[Collected data]
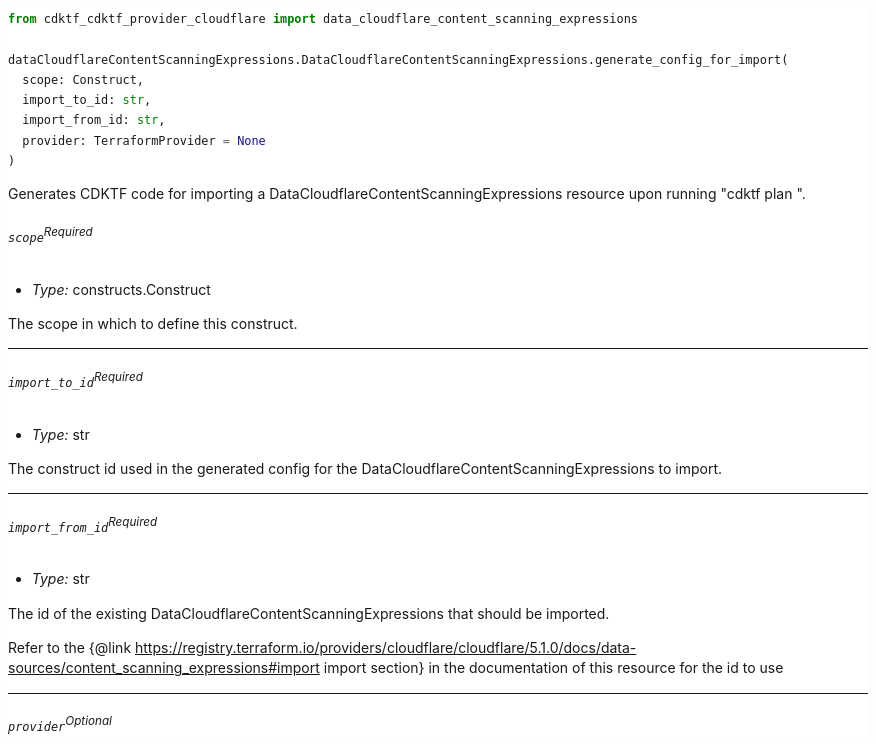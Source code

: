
 ```python
from cdktf_cdktf_provider_cloudflare import data_cloudflare_content_scanning_expressions

dataCloudflareContentScanningExpressions.DataCloudflareContentScanningExpressions.generate_config_for_import(
  scope: Construct,
  import_to_id: str,
  import_from_id: str,
  provider: TerraformProvider = None
)
```

Generates CDKTF code for importing a DataCloudflareContentScanningExpressions resource upon running "cdktf plan <stack-name>".

###### `scope`<sup>Required</sup> <a name="scope" id="@cdktf/provider-cloudflare.dataCloudflareContentScanningExpressions.DataCloudflareContentScanningExpressions.generateConfigForImport.parameter.scope"></a>

- *Type:* constructs.Construct

The scope in which to define this construct.

---

###### `import_to_id`<sup>Required</sup> <a name="import_to_id" id="@cdktf/provider-cloudflare.dataCloudflareContentScanningExpressions.DataCloudflareContentScanningExpressions.generateConfigForImport.parameter.importToId"></a>

- *Type:* str

The construct id used in the generated config for the DataCloudflareContentScanningExpressions to import.

---

###### `import_from_id`<sup>Required</sup> <a name="import_from_id" id="@cdktf/provider-cloudflare.dataCloudflareContentScanningExpressions.DataCloudflareContentScanningExpressions.generateConfigForImport.parameter.importFromId"></a>

- *Type:* str

The id of the existing DataCloudflareContentScanningExpressions that should be imported.

Refer to the {@link https://registry.terraform.io/providers/cloudflare/cloudflare/5.1.0/docs/data-sources/content_scanning_expressions#import import section} in the documentation of this resource for the id to use

---

###### `provider`<sup>Optional</sup> <a name="provider" id="@cdktf/provider-cloudflare.dataCloudflareContentScanningExpressions.DataCloudflareContentScanningExpressions.generateConfigForImport.parameter.provider"></a>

▸ REQUIREMENT: Print, from the entries above, the line with "- *Type:* constructs.Construct", the line with "The id of the" and all lines between them, exactly and with nothing else.

▸ SOLUTION TO THIS TASK:
- *Type:* constructs.Construct

The scope in which to define this construct.

---

###### `import_to_id`<sup>Required</sup> <a name="import_to_id" id="@cdktf/provider-cloudflare.dataCloudflareContentScanningExpressions.DataCloudflareContentScanningExpressions.generateConfigForImport.parameter.importToId"></a>

- *Type:* str

The construct id used in the generated config for the DataCloudflareContentScanningExpressions to import.

---

###### `import_from_id`<sup>Required</sup> <a name="import_from_id" id="@cdktf/provider-cloudflare.dataCloudflareContentScanningExpressions.DataCloudflareContentScanningExpressions.generateConfigForImport.parameter.importFromId"></a>

- *Type:* str

The id of the existing DataCloudflareContentScanningExpressions that should be imported.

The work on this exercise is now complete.